TASK ITEM: In the entries that follow, the first line to write out is the one containing "## Apply the patch", and the last is the one containing "To learn more". Reproduce that stretch exactly, with nothing before or after it.

RECORDS SUPPLIED:
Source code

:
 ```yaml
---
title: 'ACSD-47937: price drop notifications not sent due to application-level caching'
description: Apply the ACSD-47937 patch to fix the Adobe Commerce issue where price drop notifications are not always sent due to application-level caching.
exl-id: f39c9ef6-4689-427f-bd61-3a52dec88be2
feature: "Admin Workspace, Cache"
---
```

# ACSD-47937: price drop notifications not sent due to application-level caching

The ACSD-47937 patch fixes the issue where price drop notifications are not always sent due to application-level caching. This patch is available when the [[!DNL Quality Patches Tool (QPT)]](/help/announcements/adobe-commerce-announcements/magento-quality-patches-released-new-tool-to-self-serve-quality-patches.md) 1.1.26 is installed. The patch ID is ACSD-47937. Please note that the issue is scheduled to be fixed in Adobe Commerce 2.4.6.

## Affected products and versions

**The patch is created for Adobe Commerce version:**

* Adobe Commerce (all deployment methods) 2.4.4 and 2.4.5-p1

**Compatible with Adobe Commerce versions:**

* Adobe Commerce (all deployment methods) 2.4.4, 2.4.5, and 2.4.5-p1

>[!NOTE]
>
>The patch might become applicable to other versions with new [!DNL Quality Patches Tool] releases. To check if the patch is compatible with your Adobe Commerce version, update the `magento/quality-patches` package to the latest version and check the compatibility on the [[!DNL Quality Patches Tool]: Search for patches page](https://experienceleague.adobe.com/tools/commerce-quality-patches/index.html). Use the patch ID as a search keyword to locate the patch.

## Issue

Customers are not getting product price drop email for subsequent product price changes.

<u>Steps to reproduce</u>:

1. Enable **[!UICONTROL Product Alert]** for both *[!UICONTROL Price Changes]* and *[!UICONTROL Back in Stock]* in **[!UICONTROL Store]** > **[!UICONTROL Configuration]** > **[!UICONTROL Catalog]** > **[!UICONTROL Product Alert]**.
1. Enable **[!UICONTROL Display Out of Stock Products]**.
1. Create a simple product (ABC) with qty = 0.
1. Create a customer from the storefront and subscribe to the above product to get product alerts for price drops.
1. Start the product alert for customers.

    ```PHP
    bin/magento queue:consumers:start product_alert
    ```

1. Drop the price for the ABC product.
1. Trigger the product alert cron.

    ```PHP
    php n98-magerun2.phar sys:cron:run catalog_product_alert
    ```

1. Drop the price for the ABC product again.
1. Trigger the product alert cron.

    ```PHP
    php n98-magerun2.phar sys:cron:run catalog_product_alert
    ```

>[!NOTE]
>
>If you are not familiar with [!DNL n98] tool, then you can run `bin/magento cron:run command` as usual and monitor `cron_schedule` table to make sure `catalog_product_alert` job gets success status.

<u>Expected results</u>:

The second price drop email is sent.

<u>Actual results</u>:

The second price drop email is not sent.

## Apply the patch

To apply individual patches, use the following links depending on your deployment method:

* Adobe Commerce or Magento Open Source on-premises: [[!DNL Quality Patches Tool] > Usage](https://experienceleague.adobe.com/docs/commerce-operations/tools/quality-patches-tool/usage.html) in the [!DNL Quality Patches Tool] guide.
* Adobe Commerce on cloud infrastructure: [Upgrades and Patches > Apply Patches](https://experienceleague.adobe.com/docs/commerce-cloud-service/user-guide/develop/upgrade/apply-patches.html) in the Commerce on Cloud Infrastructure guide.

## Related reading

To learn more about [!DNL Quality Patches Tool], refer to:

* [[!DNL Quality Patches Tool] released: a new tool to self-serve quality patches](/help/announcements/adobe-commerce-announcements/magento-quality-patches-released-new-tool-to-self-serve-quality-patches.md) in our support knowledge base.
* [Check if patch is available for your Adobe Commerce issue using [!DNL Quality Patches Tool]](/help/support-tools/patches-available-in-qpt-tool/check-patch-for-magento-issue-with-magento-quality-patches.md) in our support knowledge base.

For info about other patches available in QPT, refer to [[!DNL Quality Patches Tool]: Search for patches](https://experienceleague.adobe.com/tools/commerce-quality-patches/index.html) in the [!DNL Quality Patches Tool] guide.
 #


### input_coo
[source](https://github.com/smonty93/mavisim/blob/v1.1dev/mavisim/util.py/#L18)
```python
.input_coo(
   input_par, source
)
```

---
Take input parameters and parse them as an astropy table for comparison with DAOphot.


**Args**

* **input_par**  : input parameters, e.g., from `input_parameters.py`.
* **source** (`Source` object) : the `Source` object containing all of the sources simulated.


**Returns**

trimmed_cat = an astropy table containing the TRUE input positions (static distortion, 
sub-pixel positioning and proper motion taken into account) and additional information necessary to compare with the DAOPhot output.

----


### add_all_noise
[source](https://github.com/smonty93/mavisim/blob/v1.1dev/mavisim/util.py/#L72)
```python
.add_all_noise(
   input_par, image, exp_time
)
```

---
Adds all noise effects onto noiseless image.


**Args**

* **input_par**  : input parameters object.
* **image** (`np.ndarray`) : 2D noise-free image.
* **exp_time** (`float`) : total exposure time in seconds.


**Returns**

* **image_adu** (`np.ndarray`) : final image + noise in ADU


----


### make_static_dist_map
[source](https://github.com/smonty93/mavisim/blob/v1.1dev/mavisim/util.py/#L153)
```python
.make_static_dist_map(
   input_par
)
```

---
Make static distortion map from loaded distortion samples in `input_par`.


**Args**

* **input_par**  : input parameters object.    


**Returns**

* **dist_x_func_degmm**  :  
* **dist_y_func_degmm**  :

TASK RESPONSE:
## Apply the patch

To apply individual patches, use the following links depending on your deployment method:

* Adobe Commerce or Magento Open Source on-premises: [[!DNL Quality Patches Tool] > Usage](https://experienceleague.adobe.com/docs/commerce-operations/tools/quality-patches-tool/usage.html) in the [!DNL Quality Patches Tool] guide.
* Adobe Commerce on cloud infrastructure: [Upgrades and Patches > Apply Patches](https://experienceleague.adobe.com/docs/commerce-cloud-service/user-guide/develop/upgrade/apply-patches.html) in the Commerce on Cloud Infrastructure guide.

## Related reading

To learn more about [!DNL Quality Patches Tool], refer to:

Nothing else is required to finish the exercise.